CLYTIE BUNYAN, 50s, director of business and lifestyles for The Oklahoman and NewsOK: It's Sunday, and I'm contemplating over breakfast whether to wear Glass to church. I'd worn it before, one day at lunch and patrons stopped eating to ask about what it can and can't do. To have that reaction at Mass was worrisome, but the Glass is so cool that I couldn't resist wearing it after I got dressed.
I walked in to church and could see the heads turning as I walked to my seat. The young man in the pew ahead of mine smiled broadly when he turned around and saw the one-lens contraption on my face. Others looked curiously, clearly wondering what in the world I was wearing.
The internal debate I'd been having all morning got into full gear. As a journalist, I love the possible capabilities of the Glass; as an individual, not so much, especially in places where privacy is assumed. There's something rather uncomfortable about recording people without their knowledge.
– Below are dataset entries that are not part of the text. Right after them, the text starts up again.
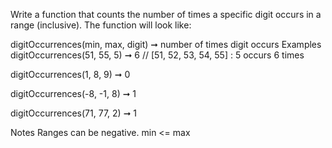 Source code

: Write a function that counts the number of times a specific digit occurs in a range (inclusive). The function will look like:

digitOccurrences(min, max, digit) ➞ number of times digit occurs
Examples
digitOccurrences(51, 55, 5) ➞ 6
// [51, 52, 53, 54, 55] : 5 occurs 6 times

digitOccurrences(1, 8, 9) ➞ 0

digitOccurrences(-8, -1, 8) ➞ 1

digitOccurrences(71, 77, 2) ➞ 1

Notes
Ranges can be negative.
min <= max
Mass was about to begin, and though I'm sure there may be an argument for wearing Glass in church, such as to record the mass to watch it again later, I felt an overwhelming irreverence. I decided this was not a place for Glass. If cellphones had to be off, Glass should be stored as well. I didn't want to be the cause of people disregarding why they were in church.
After Mass, I took it out again and allowed some friends to try it on. But it seemed like there was divine interference. The Wi-Fi disconnected.
Incidentally, I also think patrons should not be allowed to wear Glass at a restaurant. Can you imagine some unflattering photo of you while eating showing up all over social media?
HELEN FORD WALLACE, 60-plus, The Oklahoman's Society Editor and “20-40-60” panelist: While wearing Google Glass, I quickly realized that it is my new favorite technology. On a trip to Stillwater for an interview with Ann Hargis, wife of Oklahoma State University president, Burns Hargis, the only trouble I had was trying to figure out how to extend video time. I kept scrolling to the wrong screen. It was distracting to the people I was interviewing and to me. It might not have been so distracting if I had known how to work it properly. I used Google Glass to take video of the gardens and photographs of the people that I needed for my newspaper article.
I felt like I had a friend helping me record what I was seeing, which was OSU gardens. When I said, “OK, Glass” to launch voice activation commands, it was in the ready mode and I didn't have to dig around in my purse for a camera or a phone.
One other distraction of Google Glass was the fact that people who knew what it was wanted to talk about it or to try it on.
Ann Hargis, as she watched me wear Glass around, noted “I appreciate having the light on (a small button right on the glass) for video so I know I am being recorded.”
Really, if I owned Google Glass I would wear it as much as possible, but I would ask permission of the person I was interviewing. If I already had the Glass on my face and gave instructions to turn it off or on, the person I was interviewing could also hear those instructions. They could ask me to refrain from taking pictures or recording if they wanted to and I would certainly comply. So, new etiquette rules would seem to be to at least let people know you are taking pictures and/or recording.
When you are using it as a smartphone, you are looking outward while you are taking a picture, as opposed to being behind a camera, and also, when you are using the voice-activated texting mode, you are also looking outward and not down at your phone. You can wear Google Glass and look at people and stay engaged in conversation, which is always good manners.
Although it will take some practice to learn to use it in the right way, it's a great interview tool. It's a great conversation piece. I love Google Glass!